** Records for this exercise follows **

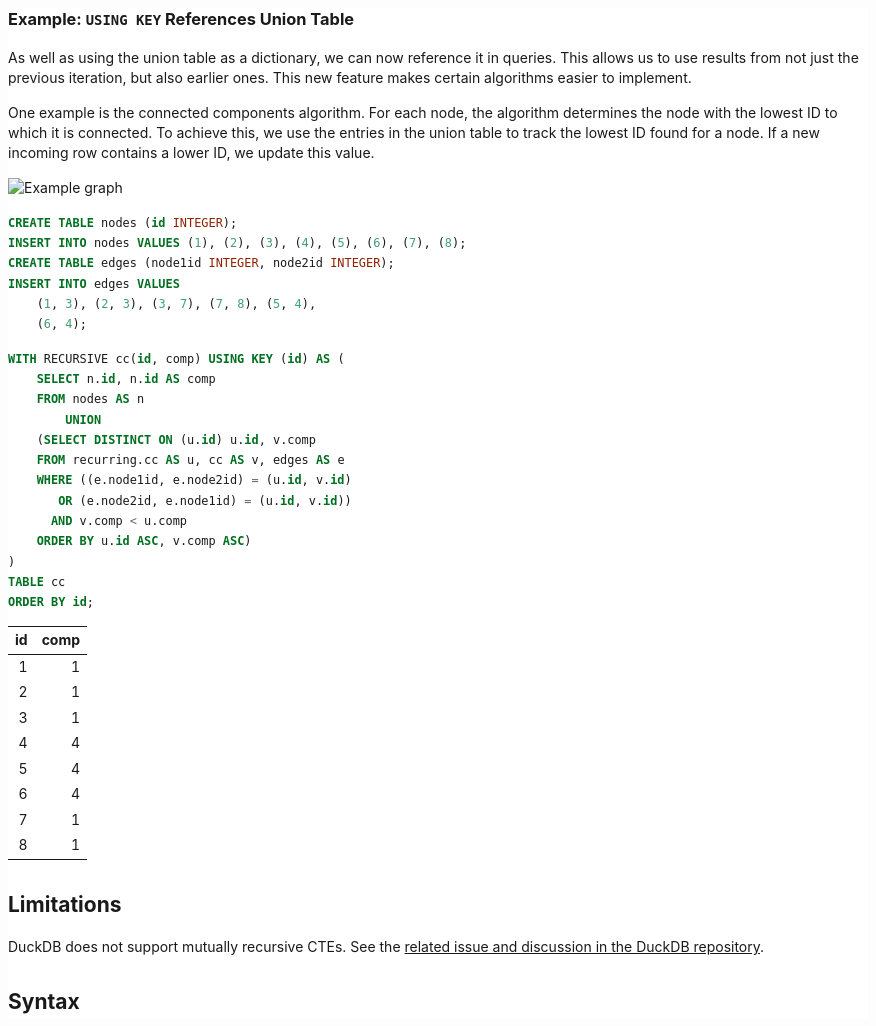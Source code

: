 ### Example: `USING KEY` References Union Table

As well as using the union table as a dictionary, we can now reference it in queries. This allows us to use results from not just the previous iteration, but also earlier ones. This new feature makes certain algorithms easier to implement.

One example is the connected components algorithm. For each node, the algorithm determines the node with the lowest ID to which it is connected. To achieve this, we use the entries in the union table to track the lowest ID found for a node. If a new incoming row contains a lower ID, we update this value.

<img id="uk-example" alt="Example graph" style="width: 700px; text-align: center">

```sql
CREATE TABLE nodes (id INTEGER);
INSERT INTO nodes VALUES (1), (2), (3), (4), (5), (6), (7), (8);
CREATE TABLE edges (node1id INTEGER, node2id INTEGER);
INSERT INTO edges VALUES
    (1, 3), (2, 3), (3, 7), (7, 8), (5, 4),
    (6, 4);
```

```sql
WITH RECURSIVE cc(id, comp) USING KEY (id) AS (
    SELECT n.id, n.id AS comp
    FROM nodes AS n
        UNION
    (SELECT DISTINCT ON (u.id) u.id, v.comp
    FROM recurring.cc AS u, cc AS v, edges AS e
    WHERE ((e.node1id, e.node2id) = (u.id, v.id)
       OR (e.node2id, e.node1id) = (u.id, v.id))
      AND v.comp < u.comp
    ORDER BY u.id ASC, v.comp ASC)
)
TABLE cc
ORDER BY id;
```


| id | comp |
|---:|-----:|
| 1  | 1    |
| 2  | 1    |
| 3  | 1    |
| 4  | 4    |
| 5  | 4    |
| 6  | 4    |
| 7  | 1    |
| 8  | 1    |

## Limitations

DuckDB does not support mutually recursive CTEs. See the [related issue and discussion in the DuckDB repository](https://github.com/duckdb/duckdb/issues/14716#issuecomment-2467952456).

## Syntax

<div id="rrdiagram"></div>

** End of Records for this exercise **

_What needs to be done_:
Check every line above for the string "INSERT" and copy those that have it.

_Task response_:
INSERT INTO nodes VALUES (1), (2), (3), (4), (5), (6), (7), (8);
INSERT INTO edges VALUES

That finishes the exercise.